Our first guests were the next-door neighbors,
Mr. and Mrs. Vuoso and their ten-year-old son,
Zack. They came over with a pie Mrs. Vuoso had
baked. Daddy invited them to sit down on his
brown velvet couch, then brought them all hot
tea, even though they hadn’t asked for it. “Oh
my,” Mrs. Vuoso said, “tea in a glass.”

“This is how we serve it in my country,” Daddy
said.

Mrs. Vuoso asked him what country that was, and
Daddy told her. “Imagine that,” she commented,
and Daddy nodded.

“You must have some interesting opinions on the
situation over there,” Mr. Vuoso said. He was a
very clean-looking man, with short, glossy brown
hair and a black T-shirt. He wore jeans that
looked ironed, and had very big arm muscles. The
biggest I’d ever seen. They got in the way of
his arms lying flat at his sides.

“I certainly do,” Daddy said.

“Maybe I’d like to hear them sometime,” Mr.
Vuoso said, only it sounded like he didn’t
really want to hear them at all.

“Not today,” Mrs. Vuoso warned. “No politics
today.” She wore a tan skirt and flat shoes. Her
face was young, but her short hair was totally
gray. I had to keep reminding myself that she
was Mr. Vuoso’s wife, and not his mother.

“Do you know how to play badminton?” Zack asked
me. He sat between his parents on the couch, his
legs sticking straight out in front of him.

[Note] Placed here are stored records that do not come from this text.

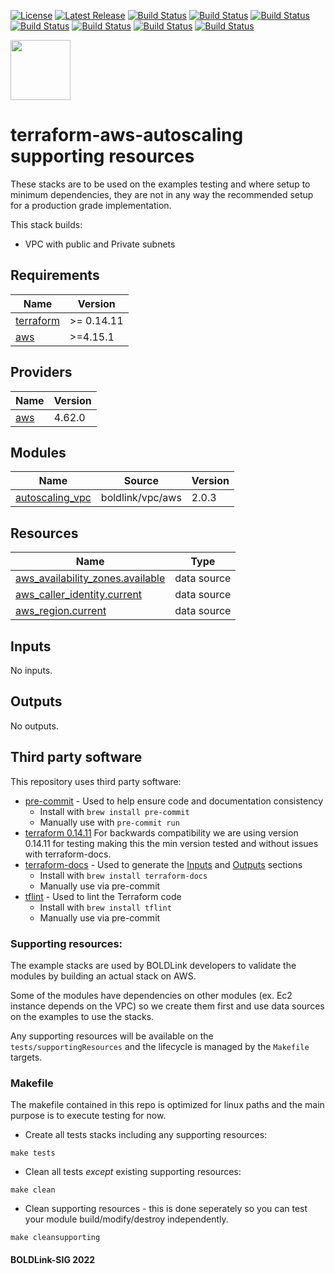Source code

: [![License](https://img.shields.io/badge/License-Apache-blue.svg)](https://github.com/boldlink/terraform-aws-autoscaling/blob/main/LICENSE)
[![Latest Release](https://img.shields.io/github/release/boldlink/terraform-aws-autoscaling.svg)](https://github.com/boldlink/terraform-aws-autoscaling/releases/latest)
[![Build Status](https://github.com/boldlink/terraform-aws-autoscaling/actions/workflows/update.yaml/badge.svg)](https://github.com/boldlink/terraform-aws-autoscaling/actions)
[![Build Status](https://github.com/boldlink/terraform-aws-autoscaling/actions/workflows/release.yaml/badge.svg)](https://github.com/boldlink/terraform-aws-autoscaling/actions)
[![Build Status](https://github.com/boldlink/terraform-aws-autoscaling/actions/workflows/pre-commit.yaml/badge.svg)](https://github.com/boldlink/terraform-aws-autoscaling/actions)
[![Build Status](https://github.com/boldlink/terraform-aws-autoscaling/actions/workflows/pr-labeler.yaml/badge.svg)](https://github.com/boldlink/terraform-aws-autoscaling/actions)
[![Build Status](https://github.com/boldlink/terraform-aws-autoscaling/actions/workflows/module-examples-tests.yaml/badge.svg)](https://github.com/boldlink/terraform-aws-autoscaling/actions)
[![Build Status](https://github.com/boldlink/terraform-aws-autoscaling/actions/workflows/checkov.yaml/badge.svg)](https://github.com/boldlink/terraform-aws-autoscaling/actions)
[![Build Status](https://github.com/boldlink/terraform-aws-autoscaling/actions/workflows/auto-badge.yaml/badge.svg)](https://github.com/boldlink/terraform-aws-autoscaling/actions)

[<img src="https://avatars.githubusercontent.com/u/25388280?s=200&v=4" width="96"/>](https://boldlink.io)

# terraform-aws-autoscaling supporting resources

These stacks are to be used on the examples testing and where setup to minimum dependencies,
they are not in any way the recommended setup for a production grade implementation.

This stack builds:
* VPC with public and Private subnets

<!-- BEGINNING OF PRE-COMMIT-TERRAFORM DOCS HOOK -->
## Requirements

| Name | Version |
|------|---------|
| <a name="requirement_terraform"></a> [terraform](#requirement\_terraform) | >= 0.14.11 |
| <a name="requirement_aws"></a> [aws](#requirement\_aws) | >=4.15.1 |

## Providers

| Name | Version |
|------|---------|
| <a name="provider_aws"></a> [aws](#provider\_aws) | 4.62.0 |

## Modules

| Name | Source | Version |
|------|--------|---------|
| <a name="module_autoscaling_vpc"></a> [autoscaling\_vpc](#module\_autoscaling\_vpc) | boldlink/vpc/aws | 2.0.3 |

## Resources

| Name | Type |
|------|------|
| [aws_availability_zones.available](https://registry.terraform.io/providers/hashicorp/aws/latest/docs/data-sources/availability_zones) | data source |
| [aws_caller_identity.current](https://registry.terraform.io/providers/hashicorp/aws/latest/docs/data-sources/caller_identity) | data source |
| [aws_region.current](https://registry.terraform.io/providers/hashicorp/aws/latest/docs/data-sources/region) | data source |

## Inputs

No inputs.

## Outputs

No outputs.
<!-- END OF PRE-COMMIT-TERRAFORM DOCS HOOK -->

## Third party software
This repository uses third party software:
* [pre-commit](https://pre-commit.com/) - Used to help ensure code and documentation consistency
  * Install with `brew install pre-commit`
  * Manually use with `pre-commit run`
* [terraform 0.14.11](https://releases.hashicorp.com/terraform/0.14.11/) For backwards compatibility we are using version 0.14.11 for testing making this the min version tested and without issues with terraform-docs.
* [terraform-docs](https://github.com/segmentio/terraform-docs) - Used to generate the [Inputs](#Inputs) and [Outputs](#Outputs) sections
  * Install with `brew install terraform-docs`
  * Manually use via pre-commit
* [tflint](https://github.com/terraform-linters/tflint) - Used to lint the Terraform code
  * Install with `brew install tflint`
  * Manually use via pre-commit

### Supporting resources:

The example stacks are used by BOLDLink developers to validate the modules by building an actual stack on AWS.

Some of the modules have dependencies on other modules (ex. Ec2 instance depends on the VPC) so we create them
first and use data sources on the examples to use the stacks.

Any supporting resources will be available on the `tests/supportingResources` and the lifecycle is managed by the `Makefile` targets.

### Makefile
The makefile contained in this repo is optimized for linux paths and the main purpose is to execute testing for now.
* Create all tests stacks including any supporting resources:
```console
make tests
```
* Clean all tests *except* existing supporting resources:
```console
make clean
```
* Clean supporting resources - this is done seperately so you can test your module build/modify/destroy independently.
```console
make cleansupporting
```

#### BOLDLink-SIG 2022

He
looked a little like his father, with short
brown hair and neat jeans.

“Sort of,” I said.

“Do you want to play now?” he asked.

“Okay,” I said, even though I didn’t. I was more
interested in staying with the grown-ups. I kept
wondering if Mr. Vuoso was going to beat up
Daddy.

The Vuosos had a badminton net in their
backyard, and Zack kept hitting the birdie into
my boobs and laughing. “Cut it out,” I finally
told him.

“I’m just hitting it,” he said. “I can’t help
where it lands.”

I let him do it a few more times, then I quit.

“Want to do something else?” he asked.

“No thanks,” I said, walking to his side of the
net and handing him the racquet.

We went back to my house, where the Vuosos were
just getting ready to leave. “Who won?” Mr.
Vuoso asked.

“I did,” Zack said. “She quit.”

“We don’t say she when the person is right
beside us,” Mrs. Vuoso said.

“I don’t remember her name,” Zack said.

“Jasira,” Mr. Vuoso said. “Her name is Jasira.”
He smiled at me then, and I didn’t know what to
do.

After they left, Daddy told me that Mr. Vuoso
was a reservist, which meant he was in the army
on the weekends. “This guy is something else,”
Daddy said, shaking his head. “He thinks I love
Saddam. It’s an insult.”

“Did you tell him you don’t?” I asked.

“I told him nothing,” Daddy said. “Who is he to
me?”

There was a pool in Charming Gates, and Daddy
felt strongly that we should be using it. He
said he wasn’t paying all of this money just so
I could sit around in the air-conditioning. I
told him I didn’t want to go, but when he asked
me why, I was too embarrassed to say. It was my
pubic hair. There was getting to be more and
more of it, and some of it came out the legs of
my bathing suit. I’d begged my mother to teach
me how to shave, but she said no, that once you
started, there was no stopping. I cried about
this all the time, and my mother told me to can
it. I told her that the girls in gym class
called me Chewbacca, and she said she didn’t
know who that was. Barry said he knew who it was
and that it wasn’t very nice, but my mother told
him that since he didn’t have any kids of his
own, he could go ahead and butt out.

Then one night, when my mother had
parent/teacher conferences, Barry called me into
the bathroom. He was standing there in his
sweats and a T-shirt, holding a razor and a can
of shaving cream. “Put your bathing suit on,” he
said. “Let’s figure out how to do this.” So I
put my bathing suit on and stood in the tub, and
he shaved my pubic hair. “How’s that?” he asked
when he was finished, and I said it looked good.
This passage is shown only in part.